Our movement--which we will call the New Traditionalist movement--will not seek to immediately replace the dominant culture. A retreat will allow us to regroup and find our bearings. The overemphasis on effecting change through political activism has left us disoriented, distracted, and overly prone to accept the cultural assumptions of the Left. But this tactical retreat will ultimately lead to strategic victory.
A central mission of this movement is to advance a true traditionalist counter-culture based on virtue, excellence, and self-discipline. The New Traditionalists will not be exclusively Christians, but many of them inevitably will be. What binds the New Traditionalists is a belief that each individual has a duty to obey a higher law than his own will and appetite. New Traditionalists reject the materialism, hedonism, consumerism, egoism, and the cult of self-actualization which permeate modern life. We share a willingness to face reality and repudiate ideology--i.e., a set of beliefs that bear no relation to how people really think and how people really live.
There will be three main stages in the unfolding of this movement. The first stage will be devoted to the development of a highly motivated elite able to coordinate future activities. The second stage will be devoted to the development of institutions designed to make an impact on the wider elite and a relatively small minority of the masses. The third stage will involve changing the overall character of American popular culture.
Still Engaged--But Outside of Politics
It must be emphasized that this new movement will not be "disengaged" from the wider society, only "differently engaged." We are, quite simply, replacing political activism with cultural activism as the center of our focus. And while the visibility of the new movement will be less pronounced than the existing (political) conservative movement in the short term, the seeds that we now sow will have dramatic repercussions over the long term. We have the capacity to fundamentally transform the face of American culture in the 21st century by following a different path, one built on the aggressive dissemination of our cultural values, rather than the idle hope that enough of our cultural values still remain in the body of the American people to carry us on to a few more isolated electoral victories.

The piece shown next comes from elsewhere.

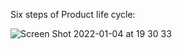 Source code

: 
Six steps of Product life cycle:

![Screen Shot 2022-01-04 at 19 30 33](https://user-images.githubusercontent.com/49109424/148148367-490c1308-bd67-4c74-b3f4-453ed8706c64.png)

We will never stop being engaged in the wider culture. We will not "hunker down" and wait for the storm to blow over. Our strategy will be to bleed this corrupt culture dry. We will pick off the most intelligent and creative individuals in our society, the individuals who help give credibility to the current regime. To do this, we will promote a set of beliefs more compelling than that of our opponents. We will launch a movement with more energy and more intensity than our opponents are capable of summoning. When the choice is made clear, the people--cultural elites and non-cultural elites alike--will vote with their feet by either joining or patronizing our institutions and abandoning those of the Left, and the reigning leftist regime will collapse from lack of support.
Our movement will be entirely destructive, and entirely constructive. We will not try to reform the existing institutions. We only intend to weaken them, and eventually destroy them. We will endeavor to knock our opponents off-balance and unsettle them at every opportunity. All of our constructive energies will be dedicated to the creation of our own institutions.
We will maintain a constant barrage of criticism against the Left. We will attack the very legitimacy of the Left. We will not give them a moment's rest. We will endeavor to prove that the Left does not deserve to hold sway over the heart and mind of a single American. We will offer constant reminders that there is an alternative, there is a better way. When people have had enough of the sickness and decay of today's American culture, they will be embraced by and welcomed into the New Traditionalist movement. The rejection of the existing society by the people will thus be accomplished by pushing them and pulling them simultaneously.
We will use guerrilla tactics to undermine the legitimacy of the dominant regime. We will take advantage of every available opportunity to spread the idea that there is something fundamentally wrong with the existing state of affairs. For example, we could have every member of the movement put a bumper sticker on his car that says something to the effect of "Public Education is Rotten; Homeschool Your Kids." This will change nobody's mind immediately; no one will choose to stop sending his children to public schools immediately after seeing such a bumper sticker; but it will raise awareness and consciousness that there is a problem. Most of all, it will contribute to a vague sense of uneasiness and dissatisfaction with existing society. We need this if we hope to start picking people off and bringing them over to our side. We need to break down before we can build up. We must first clear away the flotsam of a decayed culture.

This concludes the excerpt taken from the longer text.